Il body horror per Blichfeldt è principalmente una questione di ricerca ottica, in una spirale di rimandi estetici che attraversa principalmente il cinema di Walerian Borowczyk, Sofia Coppola e Peter Weir, si nota un’attenzione maniacale per i dettagli.
L’occhio-cinema disvela la struttura morfologica di larve brulicanti e di un piede mozzato, portando a galla il torbido che ribolle alle radici delle autentiche fiabe. Nel testo dei Grimm, le sorellastre pur di infilare il piede nella scarpetta si amputano dita e talloni. In tutto questo Blichfeldt pare dare un tono mai enfatico, ma quasi dimesso e sotterraneamente ironico, con picchi di dolore cristologico, quasi a voler sottolineare il famoso adagio: Il male è nell’occhio di chi guarda.
Triste, solitario y final
L’excipit di The Ugly Stepsister non appare poi così distante da quello di The Substance. In ambedue le opere, le protagoniste si ritrovano sole e ridotte fisiologicamente a freaks ributtanti, trasmettendo una profonda tristezza e senso di pietas nello spettatore.
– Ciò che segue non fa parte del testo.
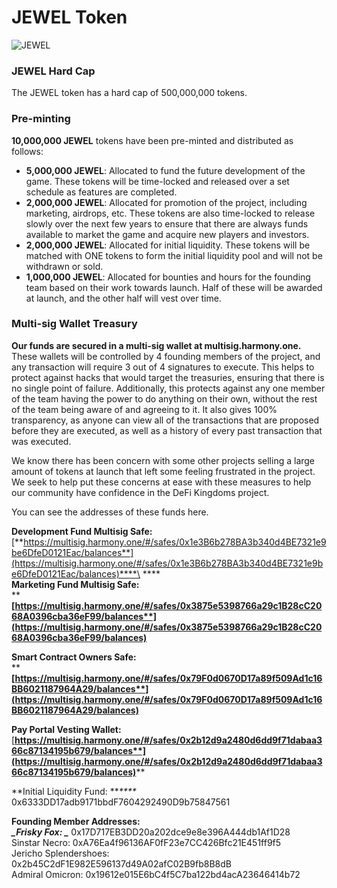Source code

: # JEWEL Token

![JEWEL](../../.gitbook/assets/jewel\_token\_x2.png)

### JEWEL Hard Cap

The JEWEL token has a hard cap of 500,000,000 tokens.

### Pre-minting

**10,000,000 JEWEL** tokens have been pre-minted and distributed as follows:

* **5,000,000 JEWEL**: Allocated to fund the future development of the game. These tokens will be time-locked and released over a set schedule as features are completed.
* **2,000,000 JEWEL**: Allocated for promotion of the project, including marketing, airdrops, etc. These tokens are also time-locked to release slowly over the next few years to ensure that there are always funds available to market the game and acquire new players and investors.
* **2,000,000 JEWEL**: Allocated for initial liquidity. These tokens will be matched with ONE tokens to form the initial liquidity pool and will not be withdrawn or sold.
* **1,000,000 JEWEL**: Allocated for bounties and hours for the founding team based on their work towards launch. Half of these will be awarded at launch, and the other half will vest over time.

### Multi-sig Wallet Treasury

**Our funds are secured in a multi-sig wallet at multisig.harmony.one.** These wallets will be controlled by 4 founding members of the project, and any transaction will require 3 out of 4 signatures to execute. This helps to protect against hacks that would target the treasuries, ensuring that there is no single point of failure. Additionally, this protects against any one member of the team having the power to do anything on their own, without the rest of the team being aware of and agreeing to it. It also gives 100% transparency, as anyone can view all of the transactions that are proposed before they are executed, as well as a history of every past transaction that was executed.

We know there has been concern with some other projects selling a large amount of tokens at launch that left some feeling frustrated in the project. We seek to help put these concerns at ease with these measures to help our community have confidence in the DeFi Kingdoms project.

You can see the addresses of these funds here.

**Development Fund Multisig Safe:** [**https://multisig.harmony.one/#/safes/0x1e3B6b278BA3b340d4BE7321e9be6DfeD0121Eac/balances**](https://multisig.harmony.one/#/safes/0x1e3B6b278BA3b340d4BE7321e9be6DfeD0121Eac/balances)****\
****\
**Marketing Fund Multisig Safe:** \
****[**https://multisig.harmony.one/#/safes/0x3875e5398766a29c1B28cC2068A0396cba36eF99/balances**](https://multisig.harmony.one/#/safes/0x3875e5398766a29c1B28cC2068A0396cba36eF99/balances)****

**Smart Contract Owners Safe:** \
****[**https://multisig.harmony.one/#/safes/0x79F0d0670D17a89f509Ad1c16BB6021187964A29/balances**](https://multisig.harmony.one/#/safes/0x79F0d0670D17a89f509Ad1c16BB6021187964A29/balances)****

**Pay Portal Vesting Wallet:** [**https://multisig.harmony.one/#/safes/0x2b12d9a2480d6dd9f71dabaa366c87134195b679/balances**](https://multisig.harmony.one/#/safes/0x2b12d9a2480d6dd9f71dabaa366c87134195b679/balances)****

**Initial Liquidity Fund: **_****_ 0x6333DD17adb9171bbdF7604292490D9b75847561

**Founding Member Addresses:** \
_****_Frisky Fox: _****_ 0x17D717EB3DD20a202dce9e8e396A444db1Af1D28\
Sinstar Necro: 0xA76Ea4f96136AF0fF23e7CC426Bfc21E451ff9f5\
Jericho Splendershoes: 0x2b45C2dF1E982E596137d49A02afC02B9fb8B8dB\
Admiral Omicron: 0x19612e015E6bC4f5C7ba122bd4acA23646414b72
Due figure femminili che hanno fatto di tutto pur di piacersi e piacere alla società, ricorrendo alla decomposizione e ricomposizione delle proprie parti anatomiche nel film di Blichfeldt e ridefinendo la propria struttura molecolare in quello di Fargeat.
La sorellastra Elvira se ne va a cavallo come una reietta, verso un futuro disperatamente triste, mentre la protagonista di The Substance, ridotta ad un ammasso di carne, finisce sulla stella hollywoodiana con il proprio nome, ma presto verrà lavata via e dimenticata da tutti. Se Fargeat, dopo il patetico finale, aggiunge un codino dichiaratamente ironico, Blichfeldt decide di chiudere con un’amarezza senza alcun risarcimento ironico, allontanando dall’occhio, dallo sguardo-cinema e dallo sguardo sociale Elivra. Un patetico fagotto di stracci su cui si può solamente versare lacrime.